The Education Annex was approved by the Town of Oyster Bay at a meeting on June 26. It will provide new space for children’s workshops, adult lectures, exhibitions and a gift shop that will be visible from the street.

“With this new center, students will have a modern space to experience interactive programs and engage in innovative workshops that will deepen their understanding of the Townsends’ unique place in Revolutionary War history,” said Claire Bellerjeau, the museum’s director of education. “The new building will also provide space for gatherings, lectures and public workshops for both children and adults. Having a space that is dedicated to the visitor’s learning experience will foster fun and engagement for students of all ages.”

The museum has been planning to build the annex since 1973. “The reason for that ambition was so that Raynham Hall could open spaces to the public that are currently used as storage and office space,” said Executive Director Harriet Gerard Clark, “and have those [rooms] open as children and servant and slave rooms.”

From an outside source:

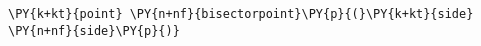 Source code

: \begin{Verbatim}[commandchars=\\\{\}]
    \PY{k+kt}{point} \PY{n+nf}{bisectorpoint}\PY{p}{(}\PY{k+kt}{side} \PY{n+nf}{side}\PY{p}{)}
\end{Verbatim}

State Sen. Carl Marcelino, a Republican from Syosset, supports the project. “I think it’s great that the annex is finally being built,” he said. “This is an area where a lot of historic things occurred.”

There was a press conference to celebrate the groundbreaking on July 11 outside Raynham Hall, attended by Marcellino; Oyster Bay Town Supervisor Joseph Saladino; Councilwoman Michele Johnson; Rob Albanese, owner of Albanese Construction; and John Collins, president of the board of trustees of Friends of Raynham Hall.

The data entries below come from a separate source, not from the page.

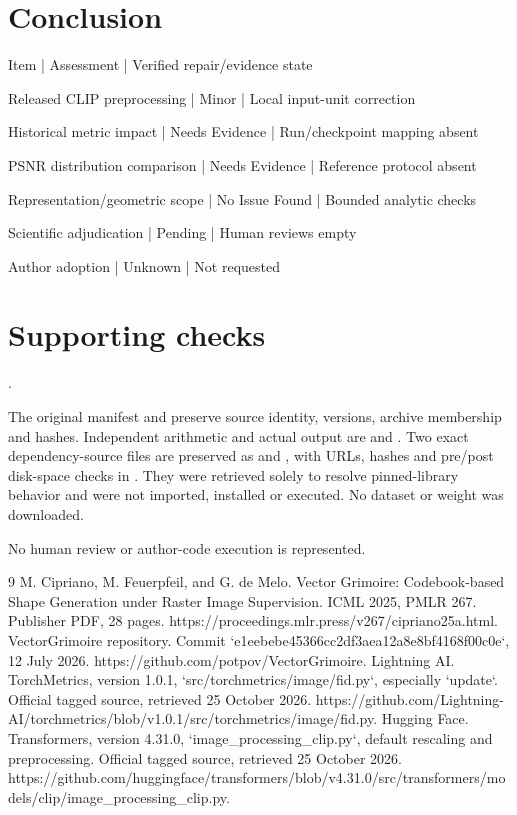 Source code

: \documentclass[10pt]{article}
\begin{document}
\section*{Conclusion}
Item | Assessment | Verified repair/evidence state\par
Released CLIP preprocessing | Minor | Local input-unit correction\par
Historical metric impact | Needs Evidence | Run/checkpoint mapping absent\par
PSNR distribution comparison | Needs Evidence | Reference protocol absent\par
Representation/geometric scope | No Issue Found | Bounded analytic checks\par
Scientific adjudication | Pending | Human reviews empty\par
Author adoption | Unknown | Not requested\par
\section*{Supporting checks}
.\par
The original manifest and preserve source identity, versions, archive membership and hashes. Independent arithmetic and actual output are and . Two exact dependency-source files are preserved as and , with URLs, hashes and pre/post disk-space checks in . They were retrieved solely to resolve pinned-library behavior and were not imported, installed or executed. No dataset or weight was downloaded.\par
No human review or author-code execution is represented.\par
9 M. Cipriano, M. Feuerpfeil, and G. de Melo. Vector Grimoire: Codebook-based Shape Generation under Raster Image Supervision. ICML 2025, PMLR 267. Publisher PDF, 28 pages. https://proceedings.mlr.press/v267/cipriano25a.html. VectorGrimoire repository. Commit `e1eebebe45366cc2df3aea12a8e8bf4168f00c0e`, 12 July 2026. https://github.com/potpov/VectorGrimoire. Lightning AI. TorchMetrics, version 1.0.1, `src/torchmetrics/image/fid.py`, especially `update`. Official tagged source, retrieved 25 October 2026. https://github.com/Lightning-AI/torchmetrics/blob/v1.0.1/src/torchmetrics/image/fid.py. Hugging Face. Transformers, version 4.31.0, `image\_processing\_clip.py`, default rescaling and preprocessing. Official tagged source, retrieved 25 October 2026. https://github.com/huggingface/transformers/blob/v4.31.0/src/transformers/models/clip/image\_processing\_clip.py.\par
\end{document}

“The preservation of our history and the ability to educate our children on the past is so incredibly important in the Town of Oyster Bay, and we are blessed with historical treasures such as the Raynham Hall Museum,” Saladino said. “Raynham Hall is visited by thousands of students each year, often as part of their studies on the Revolutionary War. I’m proud to assist Raynham Hall with their efforts and do our small part to ensure the preservation of our local history.”

To raise funds for both the restoration of the museum’s main building and the construction of the annex, members of the museum initiated the Capital Campaign. “We started this campaign, which encompasses two broad areas,” said Clark. “One is the complete exterior restoration of the museum building, which had rotting wood and chipped paint, and then we’ll have to complete the interior restoration, which will happen if we move the office and collection spaces to the Education Annex.” She added that there are plans to restore the outside of the annex to make it appear as it once did when it was a poultry market.

The Town of Oyster Bay paid $550,000 to buy the house that is now the annex. The remaining grant was given to the museum by the Robert David Lion Gardiner Foundation.

The annex is anticipated to be completed by next year. “We hope to have the public space of the first floor ready in 2019, with the second-floor office space a few months after that,” said Theresa Skvarla, the museum’s director of public relations. “By the end of the year, we hope to also have completed the third floor, which will provide additional collections storage.”

Marcelino said he believed that the abundance of new space the annex will provides will be beneficial for the museum and its visitors. “Raynham Hall is a rather small building in its own right,” he said, “so by expanding, we can get more exhibits open. They have a lot of great stuff that’s hard to see, so this would give the general public more access to the exhibits.”